The Supreme Court rendered the 104-Tai-Shang-391 Criminal Decision of February 5, 2015 (hereinafter, the "Decision"), in which it was expounded that a non-banking entity shall not operate deposit business and that the fact of illegal absorption of funds is not affected by a packaging ploy where the citizens are contractually entitled to receiving relevant products.

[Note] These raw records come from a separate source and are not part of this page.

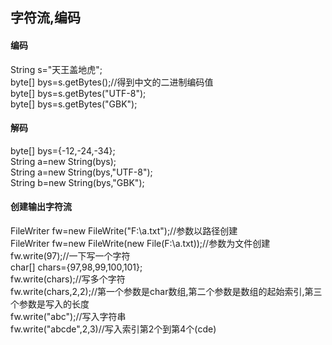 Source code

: ## 字符流,编码

#### 编码
String s="天王盖地虎";  
byte[] bys=s.getBytes();//得到中文的二进制编码值    
byte[] bys=s.getBytes("UTF-8");  
byte[] bys=s.getBytes("GBK");  

#### 解码
byte[] bys={-12,-24,-34};    
String a=new String(bys);  
String a=new String(bys,"UTF-8");  
String b=new String(bys,"GBK");  

#### 创建输出字符流
FileWriter fw=new FileWrite("F:\\a.txt");//参数以路径创建   
FileWriter fw=new FileWrite(new File(F:\\a.txt));//参数为文件创建   
fw.write(97);//一下写一个字符    
char[] chars={97,98,99,100,101};  
fw.write(chars);//写多个字符  
fw.write(chars,2,2);//第一个参数是char数组,第二个参数是数组的起始索引,第三个参数是写入的长度  
fw.write("abc");//写入字符串    
fw.write("abcde",2,3)//写入索引第2个到第4个(cde)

According to the facts underlying the Decision, it was determined in the original decision that the Appellant who was a Director and the General Manager of Yun Tai Co. absorbed funds from unspecified individuals together with his wife under the pretext of capital contribution to join Yun Tai Co. as its members and also absorbed funds from unspecific individuals in the name of product consumption. Therefore, this constituted an offense under Article 29, Paragraph 1 of the Banking Law, which provides: "Unless otherwise provided by law, any organization other than a bank shall not accept deposit, manage trust funds or public property under mandate or handle domestic or foreign remittances."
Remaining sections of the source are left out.